AIM OF THE EXERCISE:
All lines below containing the string "valid" are to be copied.

★ ★ ★ ★ ★

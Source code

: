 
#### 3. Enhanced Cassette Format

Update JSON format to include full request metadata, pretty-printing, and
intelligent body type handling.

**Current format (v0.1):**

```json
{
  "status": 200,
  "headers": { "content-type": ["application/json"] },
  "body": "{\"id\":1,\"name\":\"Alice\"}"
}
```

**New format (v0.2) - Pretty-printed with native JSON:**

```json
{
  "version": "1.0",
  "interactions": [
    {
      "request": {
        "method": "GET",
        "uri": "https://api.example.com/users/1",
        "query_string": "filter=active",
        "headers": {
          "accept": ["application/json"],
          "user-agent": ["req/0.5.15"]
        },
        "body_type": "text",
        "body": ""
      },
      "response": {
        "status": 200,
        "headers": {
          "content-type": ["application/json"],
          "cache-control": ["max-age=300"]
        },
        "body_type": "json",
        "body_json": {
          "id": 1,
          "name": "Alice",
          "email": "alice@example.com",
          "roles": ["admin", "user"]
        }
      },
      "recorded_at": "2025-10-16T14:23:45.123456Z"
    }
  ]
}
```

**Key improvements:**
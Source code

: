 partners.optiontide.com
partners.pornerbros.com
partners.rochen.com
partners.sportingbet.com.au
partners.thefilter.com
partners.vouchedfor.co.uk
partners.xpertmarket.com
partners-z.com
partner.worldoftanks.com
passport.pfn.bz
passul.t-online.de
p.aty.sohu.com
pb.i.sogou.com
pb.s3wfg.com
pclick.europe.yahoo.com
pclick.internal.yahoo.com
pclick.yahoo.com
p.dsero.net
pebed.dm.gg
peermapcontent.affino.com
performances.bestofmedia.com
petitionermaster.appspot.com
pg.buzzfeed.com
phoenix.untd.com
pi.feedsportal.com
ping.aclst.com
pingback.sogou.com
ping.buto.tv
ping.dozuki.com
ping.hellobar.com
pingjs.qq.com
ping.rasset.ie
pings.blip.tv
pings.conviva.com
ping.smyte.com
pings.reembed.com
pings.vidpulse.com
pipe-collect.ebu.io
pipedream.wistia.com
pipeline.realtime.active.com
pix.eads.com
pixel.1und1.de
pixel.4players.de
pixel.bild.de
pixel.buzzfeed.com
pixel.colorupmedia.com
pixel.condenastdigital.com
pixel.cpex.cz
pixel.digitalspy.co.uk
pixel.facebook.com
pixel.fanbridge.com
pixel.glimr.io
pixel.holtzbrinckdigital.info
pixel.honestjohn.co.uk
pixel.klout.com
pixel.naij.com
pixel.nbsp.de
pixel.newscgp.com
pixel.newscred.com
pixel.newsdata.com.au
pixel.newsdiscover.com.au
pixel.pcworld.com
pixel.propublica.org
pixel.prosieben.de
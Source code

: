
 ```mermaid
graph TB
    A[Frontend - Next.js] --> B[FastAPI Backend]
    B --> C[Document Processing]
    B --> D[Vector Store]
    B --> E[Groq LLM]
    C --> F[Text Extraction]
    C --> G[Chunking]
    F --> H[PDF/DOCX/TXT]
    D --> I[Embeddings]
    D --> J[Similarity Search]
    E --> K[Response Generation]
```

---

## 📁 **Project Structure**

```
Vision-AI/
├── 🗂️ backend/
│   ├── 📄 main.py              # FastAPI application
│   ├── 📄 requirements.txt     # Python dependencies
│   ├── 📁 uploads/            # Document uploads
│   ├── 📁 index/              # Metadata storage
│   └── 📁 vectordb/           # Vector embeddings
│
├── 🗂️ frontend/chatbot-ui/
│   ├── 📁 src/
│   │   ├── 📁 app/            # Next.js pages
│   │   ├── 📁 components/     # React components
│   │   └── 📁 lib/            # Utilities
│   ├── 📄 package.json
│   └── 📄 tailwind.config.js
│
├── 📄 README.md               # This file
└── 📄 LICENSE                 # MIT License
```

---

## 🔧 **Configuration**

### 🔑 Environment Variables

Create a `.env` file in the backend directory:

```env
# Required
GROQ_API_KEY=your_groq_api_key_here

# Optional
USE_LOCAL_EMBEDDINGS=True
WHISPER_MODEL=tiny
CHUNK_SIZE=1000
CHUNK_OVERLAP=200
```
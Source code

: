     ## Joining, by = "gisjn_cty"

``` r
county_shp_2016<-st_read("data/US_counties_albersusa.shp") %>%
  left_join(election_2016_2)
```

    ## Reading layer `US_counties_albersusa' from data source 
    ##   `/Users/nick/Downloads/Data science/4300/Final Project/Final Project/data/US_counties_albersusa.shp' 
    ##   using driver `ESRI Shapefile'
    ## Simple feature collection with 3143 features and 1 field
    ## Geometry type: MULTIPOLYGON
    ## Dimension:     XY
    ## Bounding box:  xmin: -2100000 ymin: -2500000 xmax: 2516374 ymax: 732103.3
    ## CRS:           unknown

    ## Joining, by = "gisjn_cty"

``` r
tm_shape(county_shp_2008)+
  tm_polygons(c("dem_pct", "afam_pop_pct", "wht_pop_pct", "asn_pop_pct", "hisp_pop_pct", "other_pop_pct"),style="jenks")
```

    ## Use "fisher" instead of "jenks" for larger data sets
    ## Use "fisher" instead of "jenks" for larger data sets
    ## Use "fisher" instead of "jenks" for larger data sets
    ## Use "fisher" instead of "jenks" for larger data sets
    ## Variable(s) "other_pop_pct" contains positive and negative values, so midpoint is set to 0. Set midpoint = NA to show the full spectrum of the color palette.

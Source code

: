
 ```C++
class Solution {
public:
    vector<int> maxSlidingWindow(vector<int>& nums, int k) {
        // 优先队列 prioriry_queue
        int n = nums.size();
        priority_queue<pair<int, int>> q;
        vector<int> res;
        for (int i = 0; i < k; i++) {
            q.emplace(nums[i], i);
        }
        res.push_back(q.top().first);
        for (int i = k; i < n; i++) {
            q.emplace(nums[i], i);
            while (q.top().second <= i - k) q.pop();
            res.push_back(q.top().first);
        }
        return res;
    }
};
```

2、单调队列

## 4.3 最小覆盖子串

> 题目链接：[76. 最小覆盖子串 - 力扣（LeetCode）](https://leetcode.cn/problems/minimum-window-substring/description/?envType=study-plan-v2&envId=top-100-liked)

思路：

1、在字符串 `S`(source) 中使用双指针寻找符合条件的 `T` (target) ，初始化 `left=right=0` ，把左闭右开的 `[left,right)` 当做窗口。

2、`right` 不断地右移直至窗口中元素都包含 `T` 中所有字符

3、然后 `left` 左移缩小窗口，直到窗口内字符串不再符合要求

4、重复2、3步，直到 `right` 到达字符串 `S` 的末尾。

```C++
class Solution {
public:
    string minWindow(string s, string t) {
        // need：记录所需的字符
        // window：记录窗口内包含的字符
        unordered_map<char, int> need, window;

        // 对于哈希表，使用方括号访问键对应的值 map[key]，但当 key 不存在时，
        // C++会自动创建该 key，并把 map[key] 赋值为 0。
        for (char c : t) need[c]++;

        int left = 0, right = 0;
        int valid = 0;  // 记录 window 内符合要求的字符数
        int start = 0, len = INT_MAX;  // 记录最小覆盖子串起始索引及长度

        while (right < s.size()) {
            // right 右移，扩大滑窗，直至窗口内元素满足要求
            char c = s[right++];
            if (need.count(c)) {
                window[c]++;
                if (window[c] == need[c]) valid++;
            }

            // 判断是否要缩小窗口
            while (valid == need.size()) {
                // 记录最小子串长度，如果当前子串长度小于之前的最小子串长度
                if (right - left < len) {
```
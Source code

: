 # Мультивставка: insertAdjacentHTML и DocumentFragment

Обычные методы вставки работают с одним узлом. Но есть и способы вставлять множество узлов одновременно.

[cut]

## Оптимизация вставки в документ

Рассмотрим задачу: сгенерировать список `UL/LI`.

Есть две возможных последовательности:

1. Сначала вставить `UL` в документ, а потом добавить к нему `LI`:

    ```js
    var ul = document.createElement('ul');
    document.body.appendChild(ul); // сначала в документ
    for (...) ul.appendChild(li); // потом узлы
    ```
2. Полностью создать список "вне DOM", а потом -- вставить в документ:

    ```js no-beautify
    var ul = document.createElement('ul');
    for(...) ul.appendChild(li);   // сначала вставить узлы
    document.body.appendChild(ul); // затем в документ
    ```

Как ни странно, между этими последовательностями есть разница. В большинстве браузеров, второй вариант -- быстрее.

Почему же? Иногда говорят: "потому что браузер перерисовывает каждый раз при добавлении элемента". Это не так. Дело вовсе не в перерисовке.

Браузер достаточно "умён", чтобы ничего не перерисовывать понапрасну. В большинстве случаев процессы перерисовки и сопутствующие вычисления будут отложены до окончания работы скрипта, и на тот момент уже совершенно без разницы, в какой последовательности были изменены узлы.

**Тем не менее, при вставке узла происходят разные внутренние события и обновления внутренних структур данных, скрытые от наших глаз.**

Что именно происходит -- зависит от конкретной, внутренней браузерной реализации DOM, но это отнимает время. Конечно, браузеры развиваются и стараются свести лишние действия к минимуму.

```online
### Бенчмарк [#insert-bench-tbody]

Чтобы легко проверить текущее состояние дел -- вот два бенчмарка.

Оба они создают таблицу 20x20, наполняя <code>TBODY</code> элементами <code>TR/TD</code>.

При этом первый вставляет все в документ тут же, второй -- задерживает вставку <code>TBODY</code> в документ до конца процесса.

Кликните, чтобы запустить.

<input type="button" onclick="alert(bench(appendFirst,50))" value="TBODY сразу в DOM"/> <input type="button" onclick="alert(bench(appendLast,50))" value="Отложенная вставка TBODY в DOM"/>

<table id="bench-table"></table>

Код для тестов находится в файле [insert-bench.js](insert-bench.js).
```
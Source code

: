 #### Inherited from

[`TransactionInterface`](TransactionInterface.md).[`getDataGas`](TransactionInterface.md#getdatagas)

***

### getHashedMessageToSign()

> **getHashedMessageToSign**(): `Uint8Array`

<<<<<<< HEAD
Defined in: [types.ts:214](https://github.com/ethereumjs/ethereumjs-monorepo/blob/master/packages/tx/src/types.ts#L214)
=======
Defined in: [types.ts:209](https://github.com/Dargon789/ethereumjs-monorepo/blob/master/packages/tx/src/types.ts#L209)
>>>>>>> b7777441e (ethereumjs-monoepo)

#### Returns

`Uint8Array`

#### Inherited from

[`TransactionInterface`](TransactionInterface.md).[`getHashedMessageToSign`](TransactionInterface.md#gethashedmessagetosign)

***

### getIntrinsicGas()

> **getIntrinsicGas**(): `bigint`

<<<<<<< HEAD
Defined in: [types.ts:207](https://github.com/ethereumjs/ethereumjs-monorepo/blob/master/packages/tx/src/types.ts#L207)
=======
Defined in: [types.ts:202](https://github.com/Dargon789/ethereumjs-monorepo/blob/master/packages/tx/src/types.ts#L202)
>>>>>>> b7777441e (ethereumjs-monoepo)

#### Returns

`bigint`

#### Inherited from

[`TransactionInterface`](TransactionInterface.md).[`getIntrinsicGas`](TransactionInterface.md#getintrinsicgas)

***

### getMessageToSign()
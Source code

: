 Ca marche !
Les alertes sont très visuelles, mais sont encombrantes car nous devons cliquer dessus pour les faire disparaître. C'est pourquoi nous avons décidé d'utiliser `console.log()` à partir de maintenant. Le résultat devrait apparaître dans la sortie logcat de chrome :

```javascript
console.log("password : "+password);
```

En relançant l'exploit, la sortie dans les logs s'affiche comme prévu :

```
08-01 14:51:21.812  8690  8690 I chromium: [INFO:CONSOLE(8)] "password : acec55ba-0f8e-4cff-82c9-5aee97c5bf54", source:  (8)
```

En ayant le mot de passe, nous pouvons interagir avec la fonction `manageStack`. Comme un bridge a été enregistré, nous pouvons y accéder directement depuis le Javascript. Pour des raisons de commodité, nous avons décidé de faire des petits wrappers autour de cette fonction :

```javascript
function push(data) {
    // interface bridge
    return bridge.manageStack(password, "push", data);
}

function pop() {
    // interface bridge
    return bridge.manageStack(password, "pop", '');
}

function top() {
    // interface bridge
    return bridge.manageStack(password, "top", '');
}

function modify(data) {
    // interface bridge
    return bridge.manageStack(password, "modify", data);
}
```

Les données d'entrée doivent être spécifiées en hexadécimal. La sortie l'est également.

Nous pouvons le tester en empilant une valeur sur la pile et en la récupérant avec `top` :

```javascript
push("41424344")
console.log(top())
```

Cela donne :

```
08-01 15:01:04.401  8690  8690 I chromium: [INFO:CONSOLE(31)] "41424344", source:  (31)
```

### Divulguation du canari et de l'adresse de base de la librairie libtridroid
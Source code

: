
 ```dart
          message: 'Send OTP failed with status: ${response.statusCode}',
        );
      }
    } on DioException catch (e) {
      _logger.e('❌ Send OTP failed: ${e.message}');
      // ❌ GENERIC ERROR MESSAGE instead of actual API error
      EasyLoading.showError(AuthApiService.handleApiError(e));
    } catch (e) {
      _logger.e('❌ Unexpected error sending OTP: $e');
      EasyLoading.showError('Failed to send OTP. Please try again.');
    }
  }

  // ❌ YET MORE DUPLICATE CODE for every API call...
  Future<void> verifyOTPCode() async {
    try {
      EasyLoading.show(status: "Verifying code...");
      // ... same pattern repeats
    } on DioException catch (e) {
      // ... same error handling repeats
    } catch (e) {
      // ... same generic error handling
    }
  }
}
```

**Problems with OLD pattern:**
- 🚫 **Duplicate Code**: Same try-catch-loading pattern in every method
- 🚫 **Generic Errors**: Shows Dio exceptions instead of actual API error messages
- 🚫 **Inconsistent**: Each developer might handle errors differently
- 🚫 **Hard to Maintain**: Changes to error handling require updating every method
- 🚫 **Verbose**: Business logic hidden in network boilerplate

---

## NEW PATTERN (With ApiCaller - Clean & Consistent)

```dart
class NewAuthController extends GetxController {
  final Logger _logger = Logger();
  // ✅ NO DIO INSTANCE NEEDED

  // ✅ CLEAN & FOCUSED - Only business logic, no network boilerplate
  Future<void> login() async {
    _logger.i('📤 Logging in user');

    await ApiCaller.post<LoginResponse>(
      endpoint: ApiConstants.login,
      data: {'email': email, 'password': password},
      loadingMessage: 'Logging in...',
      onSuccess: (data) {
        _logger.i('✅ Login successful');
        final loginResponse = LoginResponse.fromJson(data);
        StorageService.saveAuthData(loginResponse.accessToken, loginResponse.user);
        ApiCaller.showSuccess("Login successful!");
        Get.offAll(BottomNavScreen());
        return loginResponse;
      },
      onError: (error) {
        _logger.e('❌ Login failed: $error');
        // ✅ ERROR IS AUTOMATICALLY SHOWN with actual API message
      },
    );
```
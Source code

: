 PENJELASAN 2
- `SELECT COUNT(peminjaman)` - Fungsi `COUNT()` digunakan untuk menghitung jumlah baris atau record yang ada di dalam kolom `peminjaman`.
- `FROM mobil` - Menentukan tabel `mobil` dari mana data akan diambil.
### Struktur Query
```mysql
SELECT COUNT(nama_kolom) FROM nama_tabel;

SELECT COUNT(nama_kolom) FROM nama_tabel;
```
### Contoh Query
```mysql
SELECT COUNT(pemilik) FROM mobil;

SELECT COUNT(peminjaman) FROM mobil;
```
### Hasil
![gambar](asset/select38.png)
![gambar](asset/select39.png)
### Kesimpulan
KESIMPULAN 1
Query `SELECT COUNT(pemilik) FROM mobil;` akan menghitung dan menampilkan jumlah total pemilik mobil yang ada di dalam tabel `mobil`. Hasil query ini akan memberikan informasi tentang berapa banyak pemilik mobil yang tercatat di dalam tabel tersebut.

★ ★ ★ ★ ★

ANSWER FOR THIS EXERCISE:
        int valid = 0;  // 记录 window 内符合要求的字符数
                if (window[c] == need[c]) valid++;
            while (valid == need.size()) {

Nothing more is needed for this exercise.